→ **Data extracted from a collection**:
--- --- ---
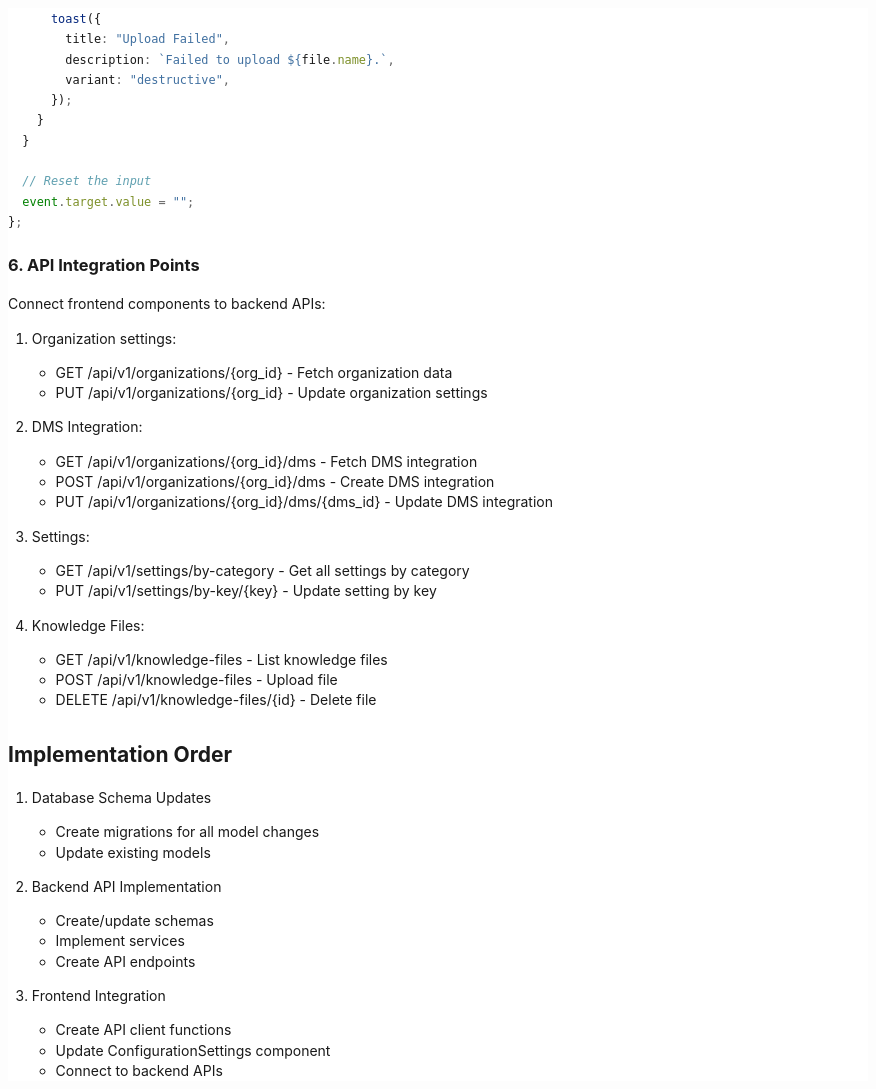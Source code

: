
 ```typescript
      toast({
        title: "Upload Failed",
        description: `Failed to upload ${file.name}.`,
        variant: "destructive",
      });
    }
  }

  // Reset the input
  event.target.value = "";
};
```

### 6. API Integration Points

Connect frontend components to backend APIs:

1. Organization settings:

   - GET /api/v1/organizations/{org_id} - Fetch organization data
   - PUT /api/v1/organizations/{org_id} - Update organization settings

2. DMS Integration:

   - GET /api/v1/organizations/{org_id}/dms - Fetch DMS integration
   - POST /api/v1/organizations/{org_id}/dms - Create DMS integration
   - PUT /api/v1/organizations/{org_id}/dms/{dms_id} - Update DMS integration

3. Settings:

   - GET /api/v1/settings/by-category - Get all settings by category
   - PUT /api/v1/settings/by-key/{key} - Update setting by key

4. Knowledge Files:
   - GET /api/v1/knowledge-files - List knowledge files
   - POST /api/v1/knowledge-files - Upload file
   - DELETE /api/v1/knowledge-files/{id} - Delete file

## Implementation Order

1. Database Schema Updates

   - Create migrations for all model changes
   - Update existing models

2. Backend API Implementation

   - Create/update schemas
   - Implement services
   - Create API endpoints

3. Frontend Integration

   - Create API client functions
   - Update ConfigurationSettings component
   - Connect to backend APIs
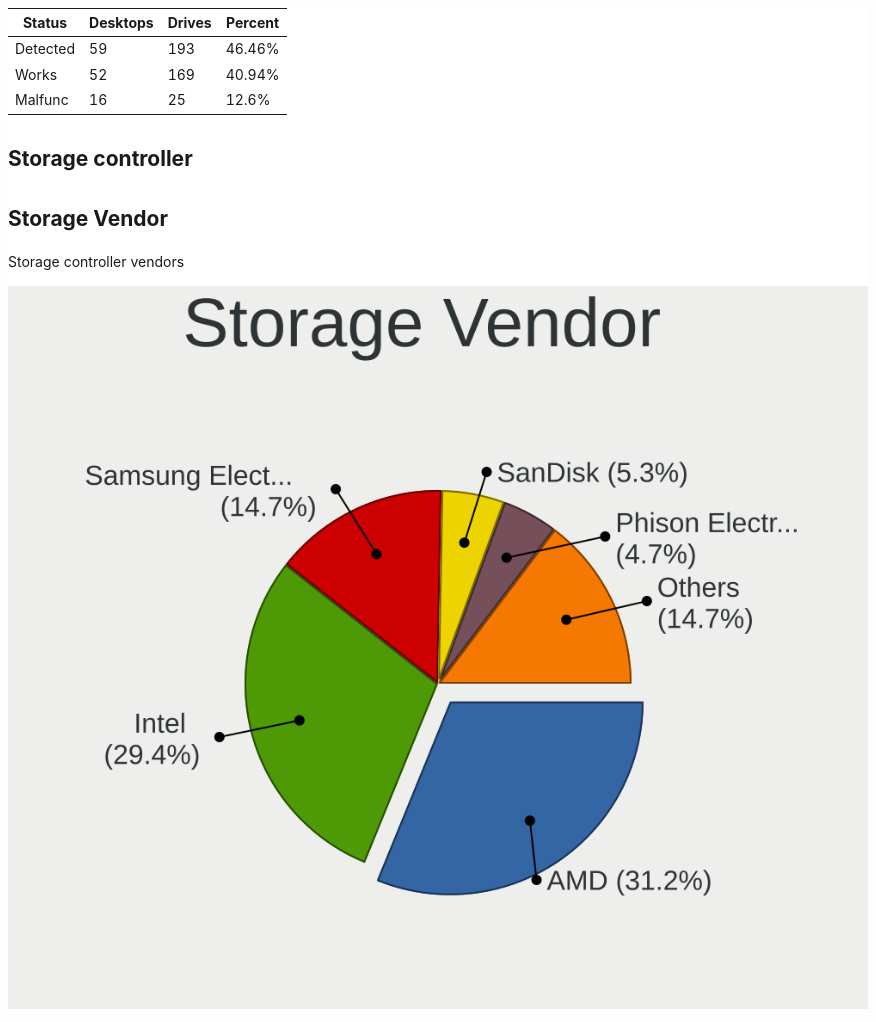 
| Status   | Desktops | Drives | Percent |
|----------|----------|--------|---------|
| Detected | 59       | 193    | 46.46%  |
| Works    | 52       | 169    | 40.94%  |
| Malfunc  | 16       | 25     | 12.6%   |

Storage controller
------------------

Storage Vendor
--------------

Storage controller vendors

![Storage Vendor](./images/pie_chart/storage_vendor.svg)
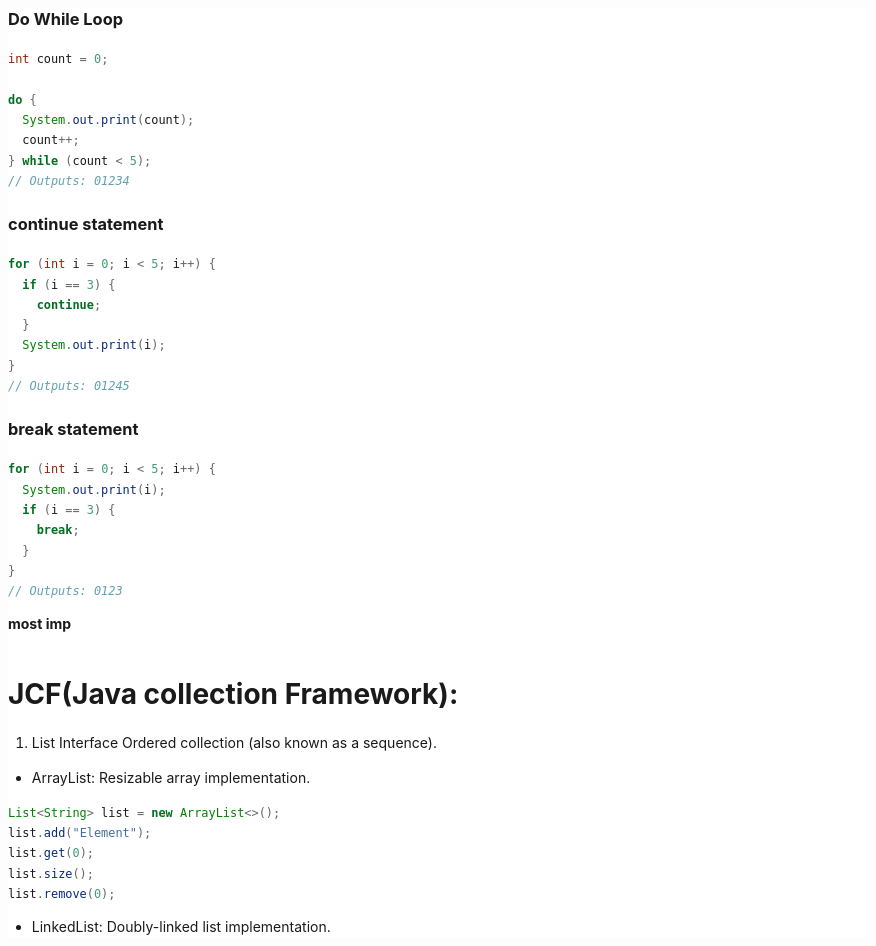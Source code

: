 ### Do While Loop

```java
int count = 0;

do {
  System.out.print(count);
  count++;
} while (count < 5);
// Outputs: 01234
```

### continue statement

```java
for (int i = 0; i < 5; i++) {
  if (i == 3) {
    continue;
  }
  System.out.print(i);
}
// Outputs: 01245
```

### break statement

```java
for (int i = 0; i < 5; i++) {
  System.out.print(i);
  if (i == 3) {
    break;
  }
}
// Outputs: 0123
```

**most imp**

# JCF(Java collection Framework):

1. List Interface
   Ordered collection (also known as a sequence).

- ArrayList: Resizable array implementation.

```java
List<String> list = new ArrayList<>();
list.add("Element");
list.get(0);
list.size();
list.remove(0);
```

- LinkedList: Doubly-linked list implementation.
--- --- ---
Pictures aside, reproduce every record exactly as it stands.

Source code

:
 ```typescript
      toast({
        title: "Upload Failed",
        description: `Failed to upload ${file.name}.`,
        variant: "destructive",
      });
    }
  }

  // Reset the input
  event.target.value = "";
};
```

### 6. API Integration Points

Connect frontend components to backend APIs:

1. Organization settings:

   - GET /api/v1/organizations/{org_id} - Fetch organization data
   - PUT /api/v1/organizations/{org_id} - Update organization settings

2. DMS Integration:

   - GET /api/v1/organizations/{org_id}/dms - Fetch DMS integration
   - POST /api/v1/organizations/{org_id}/dms - Create DMS integration
   - PUT /api/v1/organizations/{org_id}/dms/{dms_id} - Update DMS integration

3. Settings:

   - GET /api/v1/settings/by-category - Get all settings by category
   - PUT /api/v1/settings/by-key/{key} - Update setting by key

4. Knowledge Files:
   - GET /api/v1/knowledge-files - List knowledge files
   - POST /api/v1/knowledge-files - Upload file
   - DELETE /api/v1/knowledge-files/{id} - Delete file

## Implementation Order

1. Database Schema Updates

   - Create migrations for all model changes
   - Update existing models

2. Backend API Implementation

   - Create/update schemas
   - Implement services
   - Create API endpoints

3. Frontend Integration

   - Create API client functions
   - Update ConfigurationSettings component
   - Connect to backend APIs
| Status   | Desktops | Drives | Percent |
|----------|----------|--------|---------|
| Detected | 59       | 193    | 46.46%  |
| Works    | 52       | 169    | 40.94%  |
| Malfunc  | 16       | 25     | 12.6%   |

Storage controller
------------------

Storage Vendor
--------------

Storage controller vendors

![Storage Vendor](./images/pie_chart/storage_vendor.svg)
Source code

: ### Do While Loop

```java
int count = 0;

do {
  System.out.print(count);
  count++;
} while (count < 5);
// Outputs: 01234
```

### continue statement

```java
for (int i = 0; i < 5; i++) {
  if (i == 3) {
    continue;
  }
  System.out.print(i);
}
// Outputs: 01245
```

### break statement

```java
for (int i = 0; i < 5; i++) {
  System.out.print(i);
  if (i == 3) {
    break;
  }
}
// Outputs: 0123
```

**most imp**

# JCF(Java collection Framework):

1. List Interface
   Ordered collection (also known as a sequence).

- ArrayList: Resizable array implementation.

```java
List<String> list = new ArrayList<>();
list.add("Element");
list.get(0);
list.size();
list.remove(0);
```

- LinkedList: Doubly-linked list implementation.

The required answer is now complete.